Merge pull request #207 from omlins/ka2doc

omlins · web-flow · commit c07b5dbda0c8 · 2026-03-02T15:10:20.000+01:00
Update README.md with new constants and example data allocation for S…
diff --git a/README.md b/README.md
@@ -265,8 +265,8 @@ The KernelAbstractions backend keeps the familiar parse-time `@init_parallel_ste
 import CUDA                                                             # 1 Import backends to be used by the KernelAbstractions backend
 using ParallelStencil
 @init_parallel_stencil(package=KernelAbstractions, numbertype=Float32)  # 2 Initialize KernelAbstractions backend at parse time
-const N = 1024
-const α = 2.5
+const N = 2;
+const α = 1.5;
 
 # --- Kernel definition -------------------------------------------------
 @parallel_indices (i) function saxpy!(Y, α, X)                          # 3 Define a single time a hardware-agnostic SAXPY kernel
@@ -276,16 +276,18 @@ end
 
 # --- First run on default runtime hardware (CPU) -----------------------
 println("Current runtime hardware target: ", @current_hardware())       # 4 Query current (default) runtime hardware target
-X = @rand(N)                                                            # 5 Allocate data on the current target
-Y = @rand(N)                                                            # 5 Allocate data on the current target
+X = @fill(3, N)                                                         # 5 Allocate data on the current target
+Y = @ones(N)                                                            # ...
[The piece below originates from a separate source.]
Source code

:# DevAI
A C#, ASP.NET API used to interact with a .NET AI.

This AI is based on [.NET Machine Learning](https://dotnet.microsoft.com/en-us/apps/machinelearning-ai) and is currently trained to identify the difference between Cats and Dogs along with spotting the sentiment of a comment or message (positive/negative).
 @parallel saxpy!(Y, α, X)                                               # 6 Launch kernel on the current target
+Y                                                                       # 7 Observe correct results
 
 # --- Reselect runtime hardware to CUDA-capable GPU and run again -------
-@select_hardware(:gpu_cuda)                                             # 7 Switch runtime hardware target to CUDA-capable GPU
-println("Current runtime hardware target: ", @current_hardware())       # 8 Confirm the CUDA-capable GPU runtime hardware target
-X = @rand(N)                                                            # 9 Allocate data on the new target
-Y = @rand(N)                                                            # 9 Allocate data on the new target
-@parallel saxpy!(Y, α, X)                                               # 10 Launch kernel on the new target without redefining anything
+@select_hardware(:gpu_cuda)                                             # 8 Switch runtime hardware target to CUDA-capable GPU
+println("Current runtime hardware target: ", @current_hardware())       # 9 Confirm the CUDA-capable GPU runtime hardware target
+X = @fill(3, N)                                                         # 10 Allocate data on the new target
+Y = @ones(N)                                                            # ...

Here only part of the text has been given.